Implementing Office-Based Opioid Treatment Models in Primary Care

E. Marshall Brooks, PhD; Sebastian Tong, MD, MPH

Disclosures

J Am Board Fam Med. 2020;33(4):512-520. 

In This Article

Abstract and Introduction

Abstract

Background: Primary care practices are ideal sites for integrating medication-assisted treatment (MAT) for opioid use disorder, but little is known about how practices have achieved this. Our study aimed to describe the implementation experiences and treatment models of practices implementing MAT.

Methods: We conducted a qualitative analysis of MAT integration at 26 practices across Virginia after the state implemented the Addiction and Recovery Treatment Services (ARTS) benefit in 2017. Data collection activities included interviews with clinic team members, including buprenorphine-waivered prescribers, behavioral health clinicians, care coordinators, and peer counselors. We used a template analysis approach to thematically analyze data.

Results: Our study identified various ways in which MAT can be implemented in primary care clinics and other ambulatory settings. Although state regulations and treatment guidelines suggest colocating behavioral health counseling and medication management, providing care coordination, and conducting regular urine drug screens, we found a wide spectrum of ways in which practices can adapt and innovate treatment models to fit local needs.

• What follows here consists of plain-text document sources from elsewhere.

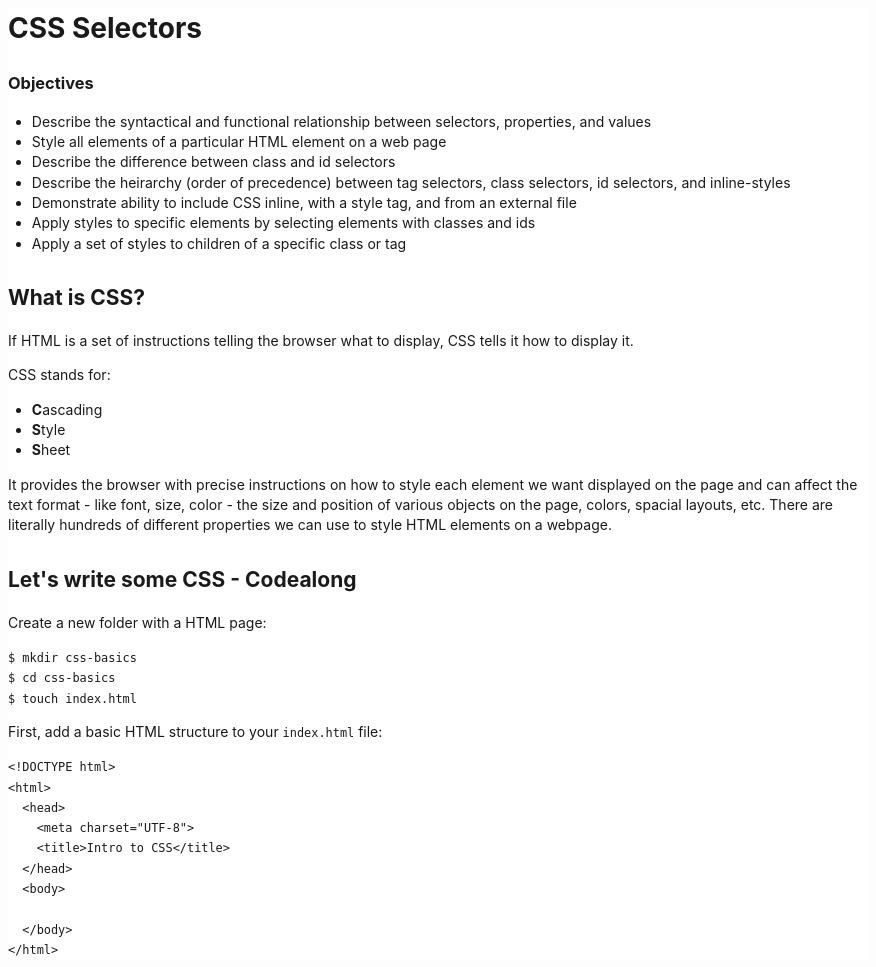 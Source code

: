 # CSS Selectors

### Objectives

* Describe the syntactical and functional relationship between selectors, properties, and values
* Style all elements of a particular HTML element on a web page
* Describe the difference between class and id selectors
* Describe the heirarchy \(order of precedence\) between tag selectors, class selectors, id selectors, and inline-styles
* Demonstrate ability to include CSS inline, with a style tag, and from an external file
* Apply styles to specific elements by selecting elements with classes and ids
* Apply a set of styles to children of a specific class or tag

## What is CSS?

If HTML is a set of instructions telling the browser what to display, CSS tells it how to display it.

CSS stands for:

* **C**ascading
* **S**tyle
* **S**heet

It provides the browser with precise instructions on how to style each element we want displayed on the page and can affect the text format - like font, size, color - the size and position of various objects on the page, colors, spacial layouts, etc. There are literally hundreds of different properties we can use to style HTML elements on a webpage.

## Let's write some CSS - Codealong

Create a new folder with a HTML page:

```bash
$ mkdir css-basics
$ cd css-basics
$ touch index.html
```

First, add a basic HTML structure to your `index.html` file:

```markup
<!DOCTYPE html>
<html>
  <head>
    <meta charset="UTF-8">
    <title>Intro to CSS</title>
  </head>
  <body>

  </body>
</html>
```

Discussion: As the fight against the opioid epidemic continues, we need to identify feasible and effective MAT treatment models and integration approaches for primary care.

Introduction

Drug overdose deaths involving opioids continue to rise in the United States, with 67,367 individuals fatally overdosing in 2018.[1] Yet, most of these individuals are not receiving treatment in the substance use treatment system.[2] Although integrating medication-assisted treatment (MAT) into primary care settings is proven to expand access to opioid use disorder (OUD) treatment, there has been limited diffusion and adoption of relatively new treatments (eg, buprenorphine and injectable naltrexone) that could easily be adapted to community-based settings.[3,4] The Drug Addiction Treatment Act, passed nearly 2 decades ago, allows office-based clinicians to prescribe buprenorphine; yet, there has been very little integration of OUD treatment in primary care practices.[5]

The atrophied state of addiction treatment—in addition to the fact that most family physicians receive no training in addiction[6]—has led to fewer than half of the 2.2 million people who need treatment for opioid addiction actually receiving it.[7] Also, despite that prescription opioids contribute to nearly 40% of overdose deaths, fewer than 4% of the 900,000 US physicians who can prescribe opioid painkillers have become licensed to prescribe buprenorphine to treat people with OUD.[8]

Despite a slow uptake, integrating MAT into primary care is seen as a paramount strategy for combating the opioid epidemic. Previous research shows that MAT in primary care can enhance access to treatment, reduce costs, improve patient experiences of care, and improve patient outcomes.[9] Primary care-based MAT may particularly benefit low-resource patients who often struggle to access and maintain successful engagement with the substance use treatment system. By integrating addiction treatment services into primary care, practices can better identify and address patients' substance use issues, as well as co-occurring physical and mental health issues.[10]

Although numerous resources are available to aid primary care physicians in getting buprenorphine waivers, there is little research on the ways in which primary care practices are integrating and operationalizing MAT models.[11–14] This article describes common goals related to integrating MAT at 26 outpatient clinics, strategies to operationalize those goals, and challenges related to integrating MAT for OUD into primary care.